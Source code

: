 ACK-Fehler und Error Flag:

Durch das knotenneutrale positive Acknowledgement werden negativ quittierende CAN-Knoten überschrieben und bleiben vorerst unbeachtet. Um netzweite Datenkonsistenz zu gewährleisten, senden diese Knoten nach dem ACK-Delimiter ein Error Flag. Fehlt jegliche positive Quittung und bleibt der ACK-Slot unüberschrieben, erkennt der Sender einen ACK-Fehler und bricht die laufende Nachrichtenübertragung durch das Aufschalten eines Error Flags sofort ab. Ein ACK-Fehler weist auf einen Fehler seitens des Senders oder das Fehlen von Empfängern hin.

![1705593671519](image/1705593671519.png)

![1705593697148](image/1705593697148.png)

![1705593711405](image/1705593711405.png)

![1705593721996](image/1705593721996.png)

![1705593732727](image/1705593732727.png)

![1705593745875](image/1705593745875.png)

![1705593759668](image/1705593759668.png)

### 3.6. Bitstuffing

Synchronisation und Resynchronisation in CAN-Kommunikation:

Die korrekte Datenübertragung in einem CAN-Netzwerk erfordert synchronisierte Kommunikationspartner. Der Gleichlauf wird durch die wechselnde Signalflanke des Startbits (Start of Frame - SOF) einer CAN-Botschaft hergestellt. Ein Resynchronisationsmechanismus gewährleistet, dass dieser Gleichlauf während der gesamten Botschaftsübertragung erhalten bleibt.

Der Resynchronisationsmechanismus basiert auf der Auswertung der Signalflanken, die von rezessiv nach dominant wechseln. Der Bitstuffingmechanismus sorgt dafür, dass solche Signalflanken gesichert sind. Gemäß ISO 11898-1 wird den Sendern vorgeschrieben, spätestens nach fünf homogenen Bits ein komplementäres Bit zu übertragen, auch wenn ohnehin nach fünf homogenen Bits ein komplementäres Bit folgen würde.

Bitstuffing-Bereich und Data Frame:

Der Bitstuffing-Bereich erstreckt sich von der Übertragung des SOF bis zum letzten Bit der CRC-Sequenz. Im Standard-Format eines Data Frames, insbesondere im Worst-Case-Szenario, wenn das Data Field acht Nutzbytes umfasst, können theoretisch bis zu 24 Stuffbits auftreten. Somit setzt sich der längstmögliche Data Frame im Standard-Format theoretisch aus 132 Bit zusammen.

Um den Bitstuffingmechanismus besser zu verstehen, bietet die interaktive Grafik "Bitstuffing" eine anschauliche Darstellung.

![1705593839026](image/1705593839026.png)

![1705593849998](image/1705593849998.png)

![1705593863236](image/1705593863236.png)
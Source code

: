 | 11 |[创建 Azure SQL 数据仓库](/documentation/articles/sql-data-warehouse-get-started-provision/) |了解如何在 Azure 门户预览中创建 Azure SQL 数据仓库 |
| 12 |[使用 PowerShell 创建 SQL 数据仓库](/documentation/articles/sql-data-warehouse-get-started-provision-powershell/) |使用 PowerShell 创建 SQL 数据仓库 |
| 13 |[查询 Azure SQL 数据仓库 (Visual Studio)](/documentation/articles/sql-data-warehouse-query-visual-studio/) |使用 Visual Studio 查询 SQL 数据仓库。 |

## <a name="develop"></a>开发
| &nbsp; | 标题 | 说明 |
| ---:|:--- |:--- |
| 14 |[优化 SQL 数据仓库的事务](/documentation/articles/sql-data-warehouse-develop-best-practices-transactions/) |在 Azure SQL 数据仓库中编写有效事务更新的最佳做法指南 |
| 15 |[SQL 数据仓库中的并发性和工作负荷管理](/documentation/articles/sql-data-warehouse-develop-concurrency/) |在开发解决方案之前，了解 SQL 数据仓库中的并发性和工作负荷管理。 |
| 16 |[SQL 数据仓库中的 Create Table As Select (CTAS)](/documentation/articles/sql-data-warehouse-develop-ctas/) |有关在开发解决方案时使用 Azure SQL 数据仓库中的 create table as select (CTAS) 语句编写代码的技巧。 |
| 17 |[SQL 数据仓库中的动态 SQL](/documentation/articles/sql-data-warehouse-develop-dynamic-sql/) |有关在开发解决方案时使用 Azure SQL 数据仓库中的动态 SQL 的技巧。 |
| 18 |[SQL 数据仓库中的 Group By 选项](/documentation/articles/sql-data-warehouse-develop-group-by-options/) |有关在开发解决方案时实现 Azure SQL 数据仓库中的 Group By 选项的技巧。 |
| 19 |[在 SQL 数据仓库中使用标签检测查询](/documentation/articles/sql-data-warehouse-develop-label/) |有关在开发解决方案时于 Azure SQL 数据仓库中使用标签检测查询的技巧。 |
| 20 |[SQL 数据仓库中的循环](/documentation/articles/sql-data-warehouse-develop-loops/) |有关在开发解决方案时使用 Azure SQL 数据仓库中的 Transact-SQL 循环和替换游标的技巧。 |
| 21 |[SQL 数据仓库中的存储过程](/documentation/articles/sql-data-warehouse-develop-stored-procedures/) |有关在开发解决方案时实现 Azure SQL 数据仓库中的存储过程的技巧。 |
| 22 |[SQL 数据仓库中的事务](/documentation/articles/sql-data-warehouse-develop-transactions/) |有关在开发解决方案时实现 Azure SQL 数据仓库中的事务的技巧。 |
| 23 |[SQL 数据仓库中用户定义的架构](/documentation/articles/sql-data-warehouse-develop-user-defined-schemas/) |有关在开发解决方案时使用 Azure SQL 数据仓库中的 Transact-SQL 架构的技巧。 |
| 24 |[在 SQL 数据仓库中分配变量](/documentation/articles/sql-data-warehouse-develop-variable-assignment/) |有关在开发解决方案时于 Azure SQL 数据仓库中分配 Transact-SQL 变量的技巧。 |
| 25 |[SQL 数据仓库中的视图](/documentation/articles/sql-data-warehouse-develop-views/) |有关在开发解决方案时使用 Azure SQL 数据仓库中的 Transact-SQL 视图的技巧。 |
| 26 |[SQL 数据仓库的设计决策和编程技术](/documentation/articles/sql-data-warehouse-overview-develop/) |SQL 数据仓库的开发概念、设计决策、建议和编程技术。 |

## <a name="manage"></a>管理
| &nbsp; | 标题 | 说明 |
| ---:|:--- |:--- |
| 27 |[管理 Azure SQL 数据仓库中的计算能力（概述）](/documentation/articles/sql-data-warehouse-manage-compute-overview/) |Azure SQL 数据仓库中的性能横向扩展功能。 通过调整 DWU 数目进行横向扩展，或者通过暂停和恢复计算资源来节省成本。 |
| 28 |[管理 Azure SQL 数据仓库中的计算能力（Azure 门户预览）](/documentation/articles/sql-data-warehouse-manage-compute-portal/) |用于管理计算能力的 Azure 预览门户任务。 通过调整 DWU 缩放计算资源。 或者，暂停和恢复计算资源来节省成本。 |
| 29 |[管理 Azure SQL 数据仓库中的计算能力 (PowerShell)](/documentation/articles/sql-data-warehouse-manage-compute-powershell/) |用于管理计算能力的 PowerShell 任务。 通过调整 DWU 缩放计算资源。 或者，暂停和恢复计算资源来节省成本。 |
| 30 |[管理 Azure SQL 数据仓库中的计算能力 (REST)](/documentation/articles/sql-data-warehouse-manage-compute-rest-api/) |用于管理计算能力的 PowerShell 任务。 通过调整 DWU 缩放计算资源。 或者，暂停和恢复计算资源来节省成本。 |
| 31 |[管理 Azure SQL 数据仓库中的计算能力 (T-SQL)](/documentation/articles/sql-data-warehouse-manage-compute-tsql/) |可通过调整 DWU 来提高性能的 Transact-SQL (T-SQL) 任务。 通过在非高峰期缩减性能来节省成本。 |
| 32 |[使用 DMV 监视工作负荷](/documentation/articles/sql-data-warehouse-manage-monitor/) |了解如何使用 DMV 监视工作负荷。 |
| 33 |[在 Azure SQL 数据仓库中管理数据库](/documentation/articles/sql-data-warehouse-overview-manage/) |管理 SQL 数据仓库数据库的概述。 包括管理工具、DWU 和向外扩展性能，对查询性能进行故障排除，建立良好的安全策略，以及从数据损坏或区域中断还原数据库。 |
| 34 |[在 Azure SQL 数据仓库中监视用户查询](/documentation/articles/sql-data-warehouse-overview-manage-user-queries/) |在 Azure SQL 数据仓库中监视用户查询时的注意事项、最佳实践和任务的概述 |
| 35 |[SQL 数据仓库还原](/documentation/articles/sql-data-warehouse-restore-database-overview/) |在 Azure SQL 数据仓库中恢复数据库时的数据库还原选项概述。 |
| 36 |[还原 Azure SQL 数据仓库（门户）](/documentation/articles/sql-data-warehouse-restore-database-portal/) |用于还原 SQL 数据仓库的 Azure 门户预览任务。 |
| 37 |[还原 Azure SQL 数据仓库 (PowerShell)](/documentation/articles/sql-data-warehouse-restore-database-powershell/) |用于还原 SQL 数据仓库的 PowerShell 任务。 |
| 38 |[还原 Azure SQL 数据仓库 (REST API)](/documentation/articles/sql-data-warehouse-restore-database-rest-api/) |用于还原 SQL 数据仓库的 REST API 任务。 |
******
• _Exercise goal_: Please copy the lines in the records above between the one holding "SQL 数据仓库中使用标签检测查询的技巧。 |" and the one holding "Transact-SQL 循环和替换游标的技巧。 |", inclusive, exactly and with no other line.

• _Solution_:
| 19 |[在 SQL 数据仓库中使用标签检测查询](/documentation/articles/sql-data-warehouse-develop-label/) |有关在开发解决方案时于 Azure SQL 数据仓库中使用标签检测查询的技巧。 |
| 20 |[SQL 数据仓库中的循环](/documentation/articles/sql-data-warehouse-develop-loops/) |有关在开发解决方案时使用 Azure SQL 数据仓库中的 Transact-SQL 循环和替换游标的技巧。 |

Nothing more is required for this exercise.